Designing Beautiful Borders

How to keep your flowers blooming!

It's June, it's HOT, the flowers are blooming, and with a  little bit of effort, you can keep your garden looking fantastic for the coming months.

Two things that will encourage your flowers to bloom all the way through the summer are deadheading, (removing the spent flower heads) and feeding.

Why do we deadhead?

To produce more flowers

If you don't remove the dead flowers, then the plant will start to produce seeds. This in turn diverts energy from flower production to seed production, and consequently fewer flowers are produced. With some plants, such as sweet peas, the switch from flowering to seed production can be very quick, so without regular deadheading, your soon lose your  display

Hygiene

Flowers that are dying back are prone to fungal infections such as botrytis (grey mould) This is especially the case when the weather is damp and humid. If infected material is not removed, then the entire plants can succumb, and the infection can spread to other plants around it.

botrytis-cinerea-pelargonium-flower.jpg

Aesthetics

Dead flowers are not attractive! 

 

How to deadhead

The aim is to remove the flower without leaving an unattractive bare stalk.

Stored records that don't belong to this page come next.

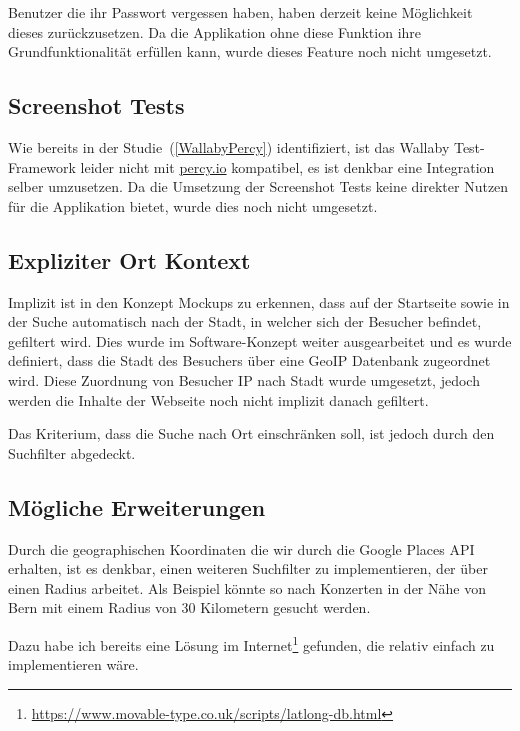Benutzer die ihr Passwort vergessen haben, haben derzeit keine Möglichkeit
dieses zurückzusetzen. Da die Applikation ohne diese Funktion ihre
Grundfunktionalität erfüllen kann, wurde dieses Feature noch nicht umgesetzt.

\subsection{Screenshot Tests}

Wie bereits in der Studie~(\ref{WallabyPercy}) identifiziert, ist das
Wallaby Test-Framework leider nicht mit \href{https://percy.io/}{percy.io}
kompatibel, es ist denkbar eine Integration selber umzusetzen. Da die
Umsetzung der Screenshot Tests keine direkter Nutzen für die Applikation
bietet, wurde dies noch nicht umgesetzt.

\subsection{Expliziter Ort Kontext}

Implizit ist in den Konzept Mockups zu erkennen, dass auf der Startseite sowie
in der Suche automatisch nach der Stadt, in welcher sich der Besucher befindet,
gefiltert wird. Dies wurde im Software-Konzept weiter ausgearbeitet und es wurde
definiert, dass die Stadt des Besuchers über eine GeoIP Datenbank zugeordnet wird.
Diese Zuordnung von Besucher IP nach Stadt wurde umgesetzt, jedoch werden die
Inhalte der Webseite noch nicht implizit danach gefiltert.

Das Kriterium, dass die Suche nach Ort einschränken soll, ist jedoch durch den
Suchfilter abgedeckt.

\clearpage
\subsection{Mögliche Erweiterungen}

Durch die geographischen Koordinaten die wir durch die Google Places API erhalten,
ist es denkbar, einen weiteren Suchfilter zu implementieren, der über einen Radius
arbeitet. Als Beispiel könnte so nach Konzerten in der Nähe von Bern mit einem
Radius von 30 Kilometern gesucht werden.

Dazu habe ich bereits eine Lösung im Internet\footnote{\url{https://www.movable-type.co.uk/scripts/latlong-db.html}}
gefunden, die relativ einfach zu implementieren wäre.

  1. If the flower is on its own individual stem, without leaves, for example, with Cosmos, then cut the flower and stem down to the base of the plant.
  2. If the flower is on a leafy stem, for example, with roses, then make the cut just above a pair of healthy leaves. 


deadheadingroses.jpg       deadheading-1.jpg    deadheades.jpg


The little snippers in the above photo make light work of removing spent flower heads on soft herbaceous plants.

Feeding your plants

Flowering plants, especially those in plant pots really appreciate regular feeding over the flowering period. Liquid feeds high in potassium, such as tomato feed will boost flowering and fruiting. This is useful for both ornamental flowers and fruiting vegetables, such as courgettes and tomatoes. 

Always read the instuctions and don't over concentrate the feed as this can be counter-productive.